▶ **WORK TASK**
Start at the line with "polinomial $p(x)$ toma" in the records below, stop at the line with "continuidad para demostrar", and return every line in that span exactly, the two end lines included.

== GIVEN INFORMATION

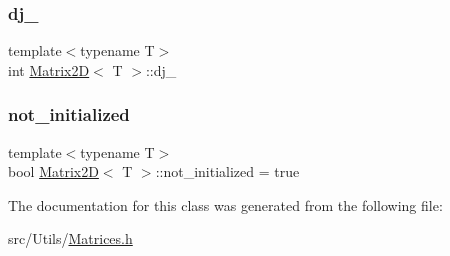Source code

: \mbox{\label{classMatrix2D_a69fb005b681e8740654e28616560a780_a69fb005b681e8740654e28616560a780}} 
\subsubsection{\texorpdfstring{dj\+\_\+}{dj\_}}
{\footnotesize\ttfamily template$<$typename T$>$ \\
int \mbox{\hyperlink{classMatrix2D}{Matrix2D}}$<$ T $>$\+::dj\+\_\+\hspace{0.3cm}{\ttfamily [private]}}

\mbox{\label{classMatrix2D_a4138aec11153780128a8d93a3ef06576_a4138aec11153780128a8d93a3ef06576}} 
\subsubsection{\texorpdfstring{not\+\_\+initialized}{not\_initialized}}
{\footnotesize\ttfamily template$<$typename T$>$ \\
bool \mbox{\hyperlink{classMatrix2D}{Matrix2D}}$<$ T $>$\+::not\+\_\+initialized = true\hspace{0.3cm}{\ttfamily [private]}}



The documentation for this class was generated from the following file\+:\begin{DoxyCompactItemize}
\item 
src/\+Utils/\mbox{\hyperlink{Matrices_8h}{Matrices.\+h}}\end{DoxyCompactItemize}
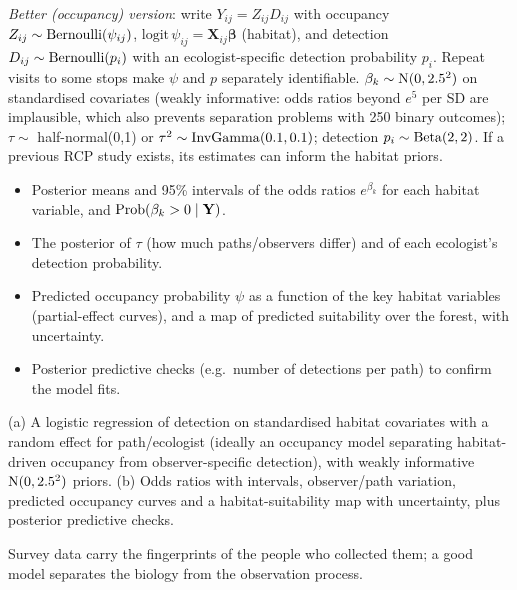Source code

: \documentclass[11pt]{article}
\begin{document}
\emph{Better (occupancy) version}: write $Y_{ij}=Z_{ij}D_{ij}$ with occupancy $Z_{ij}\sim\dist{Bernoulli}(\psi_{ij})$, $\mathrm{logit}\,\psi_{ij}=\mathbf X_{ij}\bm\beta$ (habitat), and detection $D_{ij}\sim\dist{Bernoulli}(p_i)$ with an ecologist-specific detection probability $p_i$. Repeat visits to some stops make $\psi$ and $p$ separately identifiable.
 $\beta_k\sim\dist N(0,2.5^2)$ on standardised covariates (weakly informative: odds ratios beyond $e^{5}$ per SD are implausible, which also prevents separation problems with 250 binary outcomes); $\tau\sim$ half-normal(0,1) or $\tau^2\sim\dist{InvGamma}(0.1,0.1)$; detection $p_i\sim\dist{Beta}(2,2)$. If a previous RCP study exists, its estimates can inform the habitat priors.

\begin{itemize}
\item Posterior means and 95\% intervals of the odds ratios $e^{\beta_k}$ for each habitat variable, and $\Prob(\beta_k>0\mid\mathbf Y)$.
\item The posterior of $\tau$ (how much paths/observers differ) and of each ecologist's detection probability.
\item Predicted occupancy probability $\psi$ as a function of the key habitat variables (partial-effect curves), and a map of predicted suitability over the forest, with uncertainty.
\item Posterior predictive checks (e.g.\ number of detections per path) to confirm the model fits.
\end{itemize}

\begin{answer}
(a) A logistic regression of detection on standardised habitat covariates with a random effect for path/ecologist (ideally an occupancy model separating habitat-driven occupancy from observer-specific detection), with weakly informative $\dist N(0,2.5^2)$ priors. (b) Odds ratios with intervals, observer/path variation, predicted occupancy curves and a habitat-suitability map with uncertainty, plus posterior predictive checks.
\end{answer}

\begin{takeaway}
Survey data carry the fingerprints of the people who collected them; a good model separates the biology from the observation process.
\end{takeaway}
\end{document}
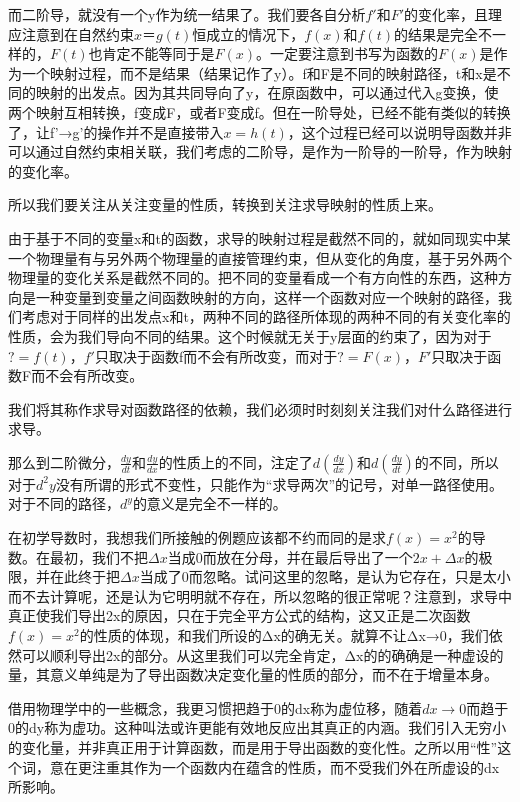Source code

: \documentclass[fontset=none]{ctexart}
\begin{document}
而二阶导，就没有一个y作为统一结果了。我们要各自分析$f'$和$F'$的变化率，且理应注意到在自然约束$x＝g(t)$恒成立的情况下，$f(x)$和$f(t)$的结果是完全不一样的，$F(t)$也肯定不能等同于是$F(x)$。一定要注意到书写为函数的$F(x)$是作为一个映射过程，而不是结果（结果记作了y）。f和F是不同的映射路径，t和x是不同的映射的出发点。因为其共同导向了y，在原函数中，可以通过代入g变换，使两个映射互相转换，f变成F，或者F变成f。但在一阶导处，已经不能有类似的转换了，让f'→g'的操作并不是直接带入$x=h(t)$，这个过程已经可以说明导函数并非可以通过自然约束相关联，我们考虑的二阶导，是作为一阶导的一阶导，作为映射的变化率。

所以我们要关注从关注变量的性质，转换到关注求导映射的性质上来。

由于基于不同的变量x和t的函数，求导的映射过程是截然不同的，就如同现实中某一个物理量有与另外两个物理量的直接管理约束，但从变化的角度，基于另外两个物理量的变化关系是截然不同的。把不同的变量看成一个有方向性的东西，这种方向是一种变量到变量之间函数映射的方向，这样一个函数对应一个映射的路径，我们考虑对于同样的出发点x和t，两种不同的路径所体现的两种不同的有关变化率的性质，会为我们导向不同的结果。这个时候就无关于y层面的约束了，因为对于$?=f(t)$，$f'$只取决于函数f而不会有所改变，而对于$?=F(x)$，$F'$只取决于函数F而不会有所改变。

我们将其称作求导对函数路径的依赖，我们必须时时刻刻关注我们对什么路径进行求导。

那么到二阶微分，$\frac{dy}{dt}$和$\frac{dy}{dx}$的性质上的不同，注定了$d\left( \frac{dy}{dx} \right) $和$d\left( \frac{dy}{dt} \right) $的不同，所以对于$d^2y$没有所谓的形式不变性，只能作为“求导两次”的记号，对单一路径使用。对于不同的路径，$d^y$的意义是完全不一样的。













在初学导数时，我想我们所接触的例题应该都不约而同的是求$f(x)=x^2$的导数。在最初，我们不把$\Delta x$当成0而放在分母，并在最后导出了一个$2x+\Delta x$的极限，并在此终于把$\Delta x$当成了0而忽略。试问这里的忽略，是认为它存在，只是太小而不去计算呢，还是认为它明明就不存在，所以忽略的很正常呢？注意到，求导中真正使我们导出2x的原因，只在于完全平方公式的结构，这又正是二次函数$f(x)=x^2$的性质的体现，和我们所设的Δx的确无关。就算不让Δx→0，我们依然可以顺利导出2x的部分。从这里我们可以完全肯定，Δx的的确确是一种虚设的量，其意义单纯是为了导出函数决定变化量的性质的部分，而不在于增量本身。

借用物理学中的一些概念，我更习惯把趋于0的dx称为虚位移，随着$dx\to0$而趋于0的dy称为虚功。这种叫法或许更能有效地反应出其真正的内涵。我们引入无穷小的变化量，并非真正用于计算函数，而是用于导出函数的变化性。之所以用“性”这个词，意在更注重其作为一个函数内在蕴含的性质，而不受我们外在所虚设的dx所影响。
\end{document}
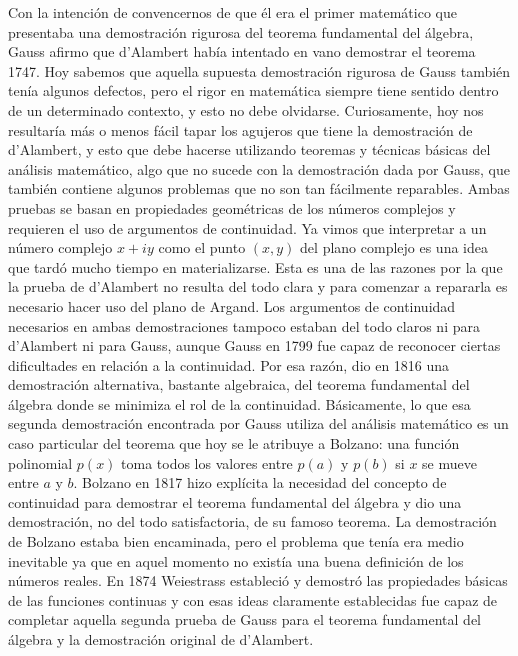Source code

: Con la intención de convencernos de que él era el primer matemático que
presentaba una demostración rigurosa del teorema fundamental del álgebra, Gauss
afirmo que d'Alambert había intentado en vano demostrar el teorema 1747. Hoy
sabemos que aquella supuesta demostración rigurosa de Gauss también tenía
algunos defectos, pero el rigor en matemática siempre tiene sentido dentro de
un determinado contexto, y esto no debe olvidarse. Curiosamente, hoy nos
resultaría más o menos fácil tapar los agujeros que tiene la demostración de
d'Alambert, y esto que debe hacerse utilizando teoremas y técnicas básicas del
análisis matemático, algo que no sucede con la demostración dada por Gauss, que
también contiene algunos problemas que no son tan fácilmente reparables.  Ambas
pruebas se basan en propiedades geométricas de los números complejos y
requieren el uso de argumentos de continuidad. Ya vimos que interpretar a un
número complejo $x+iy$ como el punto $(x,y)$ del plano complejo es una idea que
tardó mucho tiempo en materializarse. Esta es una de las razones por la que la
prueba de d'Alambert no resulta del todo clara y para comenzar a repararla es
necesario hacer uso del plano de Argand. Los argumentos de continuidad
necesarios en ambas demostraciones tampoco estaban del todo claros ni para
d'Alambert ni para Gauss, aunque Gauss en 1799 fue capaz de reconocer ciertas
dificultades en relación a la continuidad. Por esa razón, dio en 1816 una
demostración alternativa, bastante algebraica, del teorema fundamental del
álgebra donde se minimiza el rol de la continuidad. Básicamente, lo que esa
segunda demostración encontrada por Gauss utiliza del análisis matemático es un
caso particular del teorema que hoy se le atribuye a Bolzano: una función
polinomial $p(x)$ toma todos los valores entre $p(a)$ y $p(b)$ si $x$ se mueve
entre $a$ y $b$. Bolzano en 1817 hizo explícita la necesidad del concepto de
continuidad para demostrar el teorema fundamental del álgebra y dio una
demostración, no del todo satisfactoria, de su famoso teorema. La demostración
de Bolzano estaba bien encaminada, pero el problema que tenía era medio
inevitable ya que en aquel momento no existía una buena definición de los
números reales. En 1874 Weiestrass estableció y demostró las propiedades
básicas de las funciones continuas y con esas ideas claramente establecidas fue
capaz de completar aquella segunda prueba de Gauss para el teorema fundamental
del álgebra y la demostración original de d'Alambert.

====

▶ **ANSWER**
polinomial $p(x)$ toma todos los valores entre $p(a)$ y $p(b)$ si $x$ se mueve
entre $a$ y $b$. Bolzano en 1817 hizo explícita la necesidad del concepto de
continuidad para demostrar el teorema fundamental del álgebra y dio una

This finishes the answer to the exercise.